As of now, the $178–$180 zone forms the key support floor. A breakdown below this range could trigger liquidations toward $155, while a clean recovery above $198–$209 would reset bullish momentum. The broader ascending trendline from early 2025 remains intact, but the wedge pattern suggests a test of both extremes before the next directional move.

If bulls manage to reclaim $210 as new support, Solana could target $240–$260 within weeks, with a possible extension to $280–$300 if ETF inflows accelerate. Conversely, sustained weakness below $180 may expose the asset to a prolonged consolidation phase lasting through mid-November.

Institutional Strategy and Market Position

Institutional accumulation, reflected in ETF flows and staking participation, continues to offset retail selling. Long-term investors are betting on Solana’s infrastructure dominance and low transaction costs, treating current consolidation as a strategic entry zone rather than an exit point. Analysts from several major funds expect Solana’s market capitalization to retest $90–$100 billion by mid-2026 if network expansion continues.

At the same time, Solana’s role in real-world assets (RWAs) tokenization and payment integration remains underutilized — representing untapped upside potential. Should regulatory approval for tokenized securities and payments on Solana progress, the network could see a new inflow wave from fintech platforms by next year.

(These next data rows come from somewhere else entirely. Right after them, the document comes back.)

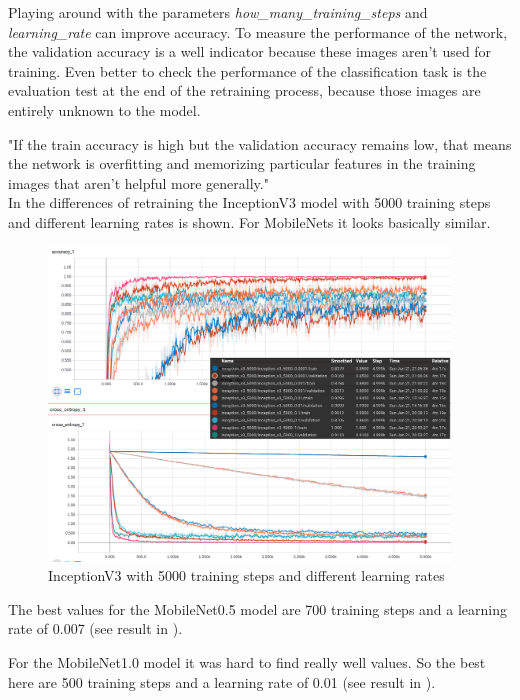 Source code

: Playing around with the parameters \textit{how_many_training_steps} and \textit{learning_rate} can improve accuracy. To measure the performance of the network, the validation accuracy is a well indicator because these images aren't used for training. Even better to check the performance of the classification task is the evaluation test at the end of the retraining process, because those images are entirely unknown to the model.

"If the train accuracy is high but the validation accuracy remains low, that means the network is overfitting and memorizing particular features in the training images that aren't helpful more generally." \citep{TensorFlowRetrain2017} \\

In  the differences of retraining the InceptionV3 model with 5000 training steps and different learning rates is shown. For MobileNets it looks basically similar. 

\begin{figure}[htbp]
\centering
\includegraphics[width=0.95\textwidth]{includes/inception5000LR}
\caption[InceptionV3 with 5000 training steps and different learning rates]{InceptionV3 with 5000 training steps and different learning rates}
\label{fig:inception5000LR}
\end{figure}

The best values for the MobileNet0.5 model are 700 training steps and a learning rate of 0.007 (see result in ).

For the MobileNet1.0 model it was hard to find really well values. So the best here are 500 training steps and a learning rate of 0.01 (see result in ).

Verdict: Solana (SOL-USD) — A Cautious Buy Amid Technical Weakness

Solana (SOL-USD) sits at a defining juncture. The 83% reduction in holder outflows, $417 million ETF inflows, and steady ecosystem growth present a strong long-term backdrop. Yet, negative CMF, rising wedge structure, and weak SOL/BTC ratio suggest near-term caution.

Given the mix of accumulating fundamentals and fragile technicals, Solana (SOL-USD) is rated a Cautious Buy, with key validation points at $198 and $210. A confirmed breakout above those levels would signal the next leg toward $240–$260, while failure to defend $178 could push the price back to $155–$160.

The market’s next move hinges on whether institutional demand can overpower short-term selling. For now, Solana holds the critical $185 zone — a balance point between correction and renewed expansion.